By Caleb Ellis: Senior, Ladue High School

Every year when Passover rolls around, my mind drifts to two things: the impending doom that allergy season will wreak upon me, and the daunting prospect of eating unleavened bread for the majority of the week.

This year, however, the Jewish Light Teen Page staff brought up the discussion of personal freedom and slavery, and just what it means to adolescents to exercise these rights in the 21st century. It triggered an internal dialogue that I found to be remarkably complex for a second semester high school senior with one foot out the door on the way to college, It also left me asking myself: just how free am I?

I am initially inclined to say that yes, I am indeed free. I walk, talk and think without fear that my age, religion or race will be in any way restrained by my country or community. Sure, I can’t vote yet, drink alcohol or rent a car, but those are legal shackles that will fall off in a matter of years. I still bear the ability to think freely and express my ideas in a community that respects that.

While some of that is attributed to the tenants that our country is founded on, I accredit it to the environments that my parents immersed me in. I grew up in a household that encouraged me to establish my own voice, and challenge what I thought was wrong. Even more so, I have always attended schools and a synagogue that value my opinions, even if they coincide with an unpopular belief or unorthodox thought process.

Upon further reflection, the idea that I may indeed be “enslaved” to the quintessential American path holds some weight. In many American suburbs, particularly the one I live in, the expectation is that teenagers will make their way through high school, enroll in the most selective college that will take them, eventually go on to get a degree in business, medicine or law and return home to settle into the professional life they have been groomed for the past 12 or more years. There is a premium placed on success, and while it’s great that most teenagers are striving to achieve that, it would seem that there is only one path highlighted.

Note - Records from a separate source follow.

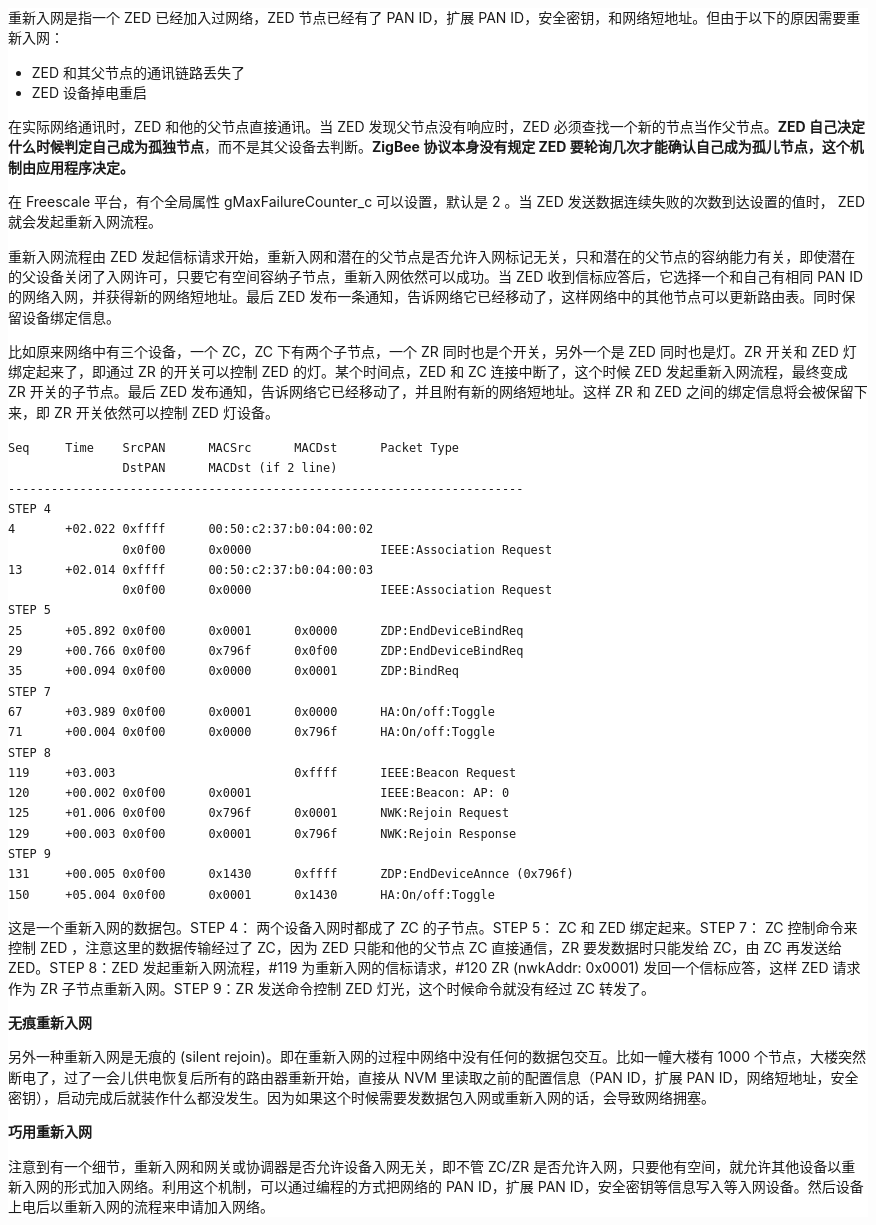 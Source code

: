 重新入网是指一个 ZED 已经加入过网络，ZED 节点已经有了 PAN ID，扩展 PAN ID，安全密钥，和网络短地址。但由于以下的原因需要重新入网：

* ZED 和其父节点的通讯链路丢失了
* ZED 设备掉电重启

在实际网络通讯时，ZED 和他的父节点直接通讯。当 ZED 发现父节点没有响应时，ZED 必须查找一个新的节点当作父节点。**ZED 自己决定什么时候判定自己成为孤独节点**，而不是其父设备去判断。**ZigBee 协议本身没有规定 ZED 要轮询几次才能确认自己成为孤儿节点，这个机制由应用程序决定。**

在 Freescale 平台，有个全局属性 gMaxFailureCounter_c 可以设置，默认是 2 。当 ZED 发送数据连续失败的次数到达设置的值时， ZED 就会发起重新入网流程。

重新入网流程由 ZED 发起信标请求开始，重新入网和潜在的父节点是否允许入网标记无关，只和潜在的父节点的容纳能力有关，即使潜在的父设备关闭了入网许可，只要它有空间容纳子节点，重新入网依然可以成功。当 ZED 收到信标应答后，它选择一个和自己有相同 PAN ID 的网络入网，并获得新的网络短地址。最后 ZED 发布一条通知，告诉网络它已经移动了，这样网络中的其他节点可以更新路由表。同时保留设备绑定信息。

比如原来网络中有三个设备，一个 ZC，ZC 下有两个子节点，一个 ZR 同时也是个开关，另外一个是 ZED 同时也是灯。ZR 开关和 ZED 灯绑定起来了，即通过 ZR 的开关可以控制 ZED 的灯。某个时间点，ZED 和 ZC 连接中断了，这个时候 ZED 发起重新入网流程，最终变成 ZR 开关的子节点。最后 ZED 发布通知，告诉网络它已经移动了，并且附有新的网络短地址。这样 ZR 和 ZED 之间的绑定信息将会被保留下来，即 ZR 开关依然可以控制 ZED 灯设备。

```
Seq     Time    SrcPAN      MACSrc      MACDst      Packet Type
                DstPAN      MACDst (if 2 line)
------------------------------------------------------------------------
STEP 4
4       +02.022 0xffff      00:50:c2:37:b0:04:00:02
                0x0f00      0x0000                  IEEE:Association Request
13      +02.014 0xffff      00:50:c2:37:b0:04:00:03
                0x0f00      0x0000                  IEEE:Association Request
STEP 5
25      +05.892 0x0f00      0x0001      0x0000      ZDP:EndDeviceBindReq
29      +00.766 0x0f00      0x796f      0x0f00      ZDP:EndDeviceBindReq
35      +00.094 0x0f00      0x0000      0x0001      ZDP:BindReq
STEP 7
67      +03.989 0x0f00      0x0001      0x0000      HA:On/off:Toggle
71      +00.004 0x0f00      0x0000      0x796f      HA:On/off:Toggle
STEP 8
119     +03.003                         0xffff      IEEE:Beacon Request
120     +00.002 0x0f00      0x0001                  IEEE:Beacon: AP: 0
125     +01.006 0x0f00      0x796f      0x0001      NWK:Rejoin Request
129     +00.003 0x0f00      0x0001      0x796f      NWK:Rejoin Response
STEP 9
131     +00.005 0x0f00      0x1430      0xffff      ZDP:EndDeviceAnnce (0x796f)
150     +05.004 0x0f00      0x0001      0x1430      HA:On/off:Toggle
```

这是一个重新入网的数据包。STEP 4： 两个设备入网时都成了 ZC 的子节点。STEP 5： ZC 和 ZED 绑定起来。STEP 7： ZC 控制命令来控制 ZED ，注意这里的数据传输经过了 ZC，因为 ZED 只能和他的父节点 ZC 直接通信，ZR 要发数据时只能发给 ZC，由 ZC 再发送给 ZED。STEP 8：ZED 发起重新入网流程，#119 为重新入网的信标请求，#120 ZR (nwkAddr: 0x0001) 发回一个信标应答，这样 ZED 请求作为 ZR 子节点重新入网。STEP 9：ZR 发送命令控制 ZED 灯光，这个时候命令就没有经过 ZC 转发了。

**无痕重新入网**

另外一种重新入网是无痕的 (silent rejoin)。即在重新入网的过程中网络中没有任何的数据包交互。比如一幢大楼有 1000 个节点，大楼突然断电了，过了一会儿供电恢复后所有的路由器重新开始，直接从 NVM 里读取之前的配置信息（PAN ID，扩展 PAN ID，网络短地址，安全密钥），启动完成后就装作什么都没发生。因为如果这个时候需要发数据包入网或重新入网的话，会导致网络拥塞。

**巧用重新入网**

注意到有一个细节，重新入网和网关或协调器是否允许设备入网无关，即不管 ZC/ZR 是否允许入网，只要他有空间，就允许其他设备以重新入网的形式加入网络。利用这个机制，可以通过编程的方式把网络的 PAN ID，扩展 PAN ID，安全密钥等信息写入等入网设备。然后设备上电后以重新入网的流程来申请加入网络。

As rigid as that path seems to be, I would argue that the bends and bumps on each individual’s road represent the freedoms that each of us possess. College is, primarily, a springboard into some sort of profession. But I like to see it as a toy box, filled to the brim with academic and social opportunities that I can sample and taste, finding the right collection to later suit me. I don’t just want to use college as some sort of mechanical prerequisite, but rather as a dressing room where I try on all the possibilities that I have the privilege to enjoy. There is a sort of unique freedom within that; it is within each of us to try to isolate the things that drive us.

I do believe that most teenagers are endowed with a type of personal freedom. Sure, you can put on your blinders and become “enslaved” to the typical American professional path, but I also believe you can charge down that same path and freely explore every nook and cranny that it contains. The freedom is there, it’s just up to us to snatch it.